Simple Rankin-Bass animation (Rudolph special) question

Just happen to see one of these last night (*Santa Cause is Comin’ to Town *I think, the one with Fred Astaire) and it made me wonder something. Since these were the epitome of classic stop-motion animation it applies to any of it.

In a scene where a character is shown jumping or flying how exactly was this shot? What was used to hold the armature puppet above the set for each frame photographed? Is there a rod directly behind it always hidden from the camera’s POV? Is it held with fishing line that even a still camera won’t pick up? Was it attached to a glass plate? I’m guessing it’s something pretty simple, but I can’t quite picture how it’s done…

WAG: I believe the character is always held up from tabletop by a support post and for taking off, would be photographed against a blank backdrop. Dropping the camera a bit per frame would give the impression of rising into the sky.* Add the (sky, et al) background in later during post-production. Of course, if there are other characters in the shot or the flying character is moving, it’s a bit more complicated/time consuming. Naturally, there are much more sophisticated methods (even back then) available.

*The Enterprise didn’t fly by the camera, the model was something like 20 feet long and kinda delicate, so it was stationary and the camera rolled past it on dolly/tracks.

There are a lot of ways to suspend something in midair for animation. Ray Harryhausen used what was called an “aerial brace”, which is fancy term for ---- thin thread/wire/etc. Really. It really does work. You can light the scene so that it’s not very visible or, if need be, matte it out of the shot.

I recall one student animator writing about how he preferred to used acid to etch the wire he was using to hold something up, rather than paint it to match the b ackground, because etching made it thinner, while painting made it thicker.

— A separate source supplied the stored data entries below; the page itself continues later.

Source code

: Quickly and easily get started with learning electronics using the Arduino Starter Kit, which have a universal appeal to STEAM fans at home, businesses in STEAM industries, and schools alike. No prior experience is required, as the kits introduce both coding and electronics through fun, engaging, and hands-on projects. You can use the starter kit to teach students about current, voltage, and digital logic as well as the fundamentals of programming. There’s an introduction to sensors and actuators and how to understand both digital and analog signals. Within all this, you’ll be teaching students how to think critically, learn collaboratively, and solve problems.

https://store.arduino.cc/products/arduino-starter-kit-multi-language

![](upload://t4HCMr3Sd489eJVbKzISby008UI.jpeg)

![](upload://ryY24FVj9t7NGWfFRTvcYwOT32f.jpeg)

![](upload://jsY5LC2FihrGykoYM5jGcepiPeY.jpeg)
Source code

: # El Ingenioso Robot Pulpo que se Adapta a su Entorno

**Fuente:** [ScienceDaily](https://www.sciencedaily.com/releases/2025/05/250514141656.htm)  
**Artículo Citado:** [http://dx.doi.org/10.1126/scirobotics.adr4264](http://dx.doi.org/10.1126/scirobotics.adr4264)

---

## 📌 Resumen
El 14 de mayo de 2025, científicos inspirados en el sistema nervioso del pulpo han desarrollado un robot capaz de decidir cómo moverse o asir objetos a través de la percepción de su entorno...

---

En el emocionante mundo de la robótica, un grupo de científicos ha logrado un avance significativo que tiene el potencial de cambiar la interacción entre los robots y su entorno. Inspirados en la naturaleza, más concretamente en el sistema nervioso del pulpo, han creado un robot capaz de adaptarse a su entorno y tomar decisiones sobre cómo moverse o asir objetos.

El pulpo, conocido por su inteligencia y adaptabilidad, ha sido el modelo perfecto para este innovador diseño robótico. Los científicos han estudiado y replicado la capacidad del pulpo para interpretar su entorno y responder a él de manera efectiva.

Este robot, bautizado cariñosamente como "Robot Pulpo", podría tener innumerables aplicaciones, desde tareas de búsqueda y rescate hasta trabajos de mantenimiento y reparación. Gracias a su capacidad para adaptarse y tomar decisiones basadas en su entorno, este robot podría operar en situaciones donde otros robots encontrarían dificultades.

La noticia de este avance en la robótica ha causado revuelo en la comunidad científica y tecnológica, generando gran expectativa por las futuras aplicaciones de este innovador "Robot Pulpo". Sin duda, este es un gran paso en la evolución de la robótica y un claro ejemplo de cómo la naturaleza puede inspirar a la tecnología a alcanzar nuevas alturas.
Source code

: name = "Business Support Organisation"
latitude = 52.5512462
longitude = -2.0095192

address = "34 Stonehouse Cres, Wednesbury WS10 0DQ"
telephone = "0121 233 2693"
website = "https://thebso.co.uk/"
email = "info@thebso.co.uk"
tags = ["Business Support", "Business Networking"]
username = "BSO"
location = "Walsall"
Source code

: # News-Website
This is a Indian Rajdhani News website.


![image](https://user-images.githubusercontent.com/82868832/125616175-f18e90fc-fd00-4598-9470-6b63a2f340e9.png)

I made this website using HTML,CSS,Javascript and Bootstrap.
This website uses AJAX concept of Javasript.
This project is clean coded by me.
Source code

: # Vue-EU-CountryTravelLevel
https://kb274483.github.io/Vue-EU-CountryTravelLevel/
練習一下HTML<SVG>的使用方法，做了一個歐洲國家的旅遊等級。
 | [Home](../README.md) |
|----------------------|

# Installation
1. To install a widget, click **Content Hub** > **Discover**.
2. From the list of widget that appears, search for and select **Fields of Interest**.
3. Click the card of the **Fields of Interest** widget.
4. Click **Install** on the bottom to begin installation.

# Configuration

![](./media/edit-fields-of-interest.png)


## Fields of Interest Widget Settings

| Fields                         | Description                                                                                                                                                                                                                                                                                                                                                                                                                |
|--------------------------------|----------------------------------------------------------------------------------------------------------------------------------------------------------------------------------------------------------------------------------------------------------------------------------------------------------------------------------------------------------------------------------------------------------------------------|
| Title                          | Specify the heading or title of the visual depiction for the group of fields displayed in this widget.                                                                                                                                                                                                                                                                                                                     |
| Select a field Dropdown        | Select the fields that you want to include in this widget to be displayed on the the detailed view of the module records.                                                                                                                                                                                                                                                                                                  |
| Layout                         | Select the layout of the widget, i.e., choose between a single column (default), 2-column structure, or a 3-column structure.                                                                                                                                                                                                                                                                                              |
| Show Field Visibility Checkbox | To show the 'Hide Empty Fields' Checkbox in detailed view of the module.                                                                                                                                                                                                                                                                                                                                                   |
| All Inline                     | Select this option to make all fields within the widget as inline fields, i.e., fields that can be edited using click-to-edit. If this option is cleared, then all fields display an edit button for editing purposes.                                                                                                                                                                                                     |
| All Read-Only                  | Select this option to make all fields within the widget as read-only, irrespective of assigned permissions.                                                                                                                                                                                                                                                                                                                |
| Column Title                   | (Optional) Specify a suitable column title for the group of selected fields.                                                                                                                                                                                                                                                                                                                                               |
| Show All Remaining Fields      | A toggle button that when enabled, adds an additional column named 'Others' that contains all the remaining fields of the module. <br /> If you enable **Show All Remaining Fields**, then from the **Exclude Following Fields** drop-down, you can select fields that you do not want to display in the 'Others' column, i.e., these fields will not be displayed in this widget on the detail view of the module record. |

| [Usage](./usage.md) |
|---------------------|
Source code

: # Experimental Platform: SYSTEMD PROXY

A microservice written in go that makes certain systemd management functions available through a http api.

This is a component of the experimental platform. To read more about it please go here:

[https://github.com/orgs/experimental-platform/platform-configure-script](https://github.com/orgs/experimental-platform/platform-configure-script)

These aren’t the only ways, of course. Depending upon how the shot is lined up, you can have something supporting a character that is completely hidden by the character’s body. You could, as you suggest, support it on a transparent background (although I haven’t heard of anyone doing this). You could even animate it against a blue screen/green screen/ whatever and composite the item with the rest of the scene (often used when your flying animated object has to appear over live action). I just recently re-watched Army of Darkness, and this is clearly the method used there. The problem is, in older, pre-CGI movies, that it was extremely difficult to get the object to matte perfectly into the background, and there’s often a “halo” around the object.

With CGI, you can composite your object cleanly into the scene, or completely eliminate any wires. I understand that the scene of Schwartzenegger riding his motorcycle off the edge into the LA storm drains in Terminator 2 were shot with very visible wires bracing him up, which were eliminated with CGI in post production. Of course, if you have CGI, you might not be doing traditional dimensional animation.
My understanding, though, is that most of the time “flying” animation effects really were done with bracing wires, artfully hidden.

Nitpick: That was actually his frequent stunt double Peter Kent. If memory serves Arnold wanted to do the stunt himself, since it was all held up with wires, but the insurance company wouldn’t let him. I only saw T2 once in the theater, but I swear when I first saw that scene there were the tiniest of ‘ripples’ in the top background above him (i.e. the CGI wire erasure wasn’t perfect). I looked for it on video but I’ve never seen it since. Maybe I imagined it, maybe they retouched it.

All the stuff you guys describe are forms of optical printing. I figured this would only be used to composite stop motion with live action, I didn’t think any of the Rankin Bass stuff used it. Given the age and budget of those specials I would have expected any optical effects like that to be less than perfect, IOW pretty obvious. But Rudolph flying around always looked pretty neat & clean in every shot!

Not everything I describe is optical printing – as I have said, aerial bracing is basically suspension by wires, although that’s a pretty crude description that obscures a lot of art. And they generally didn’t print over it to remove the wires.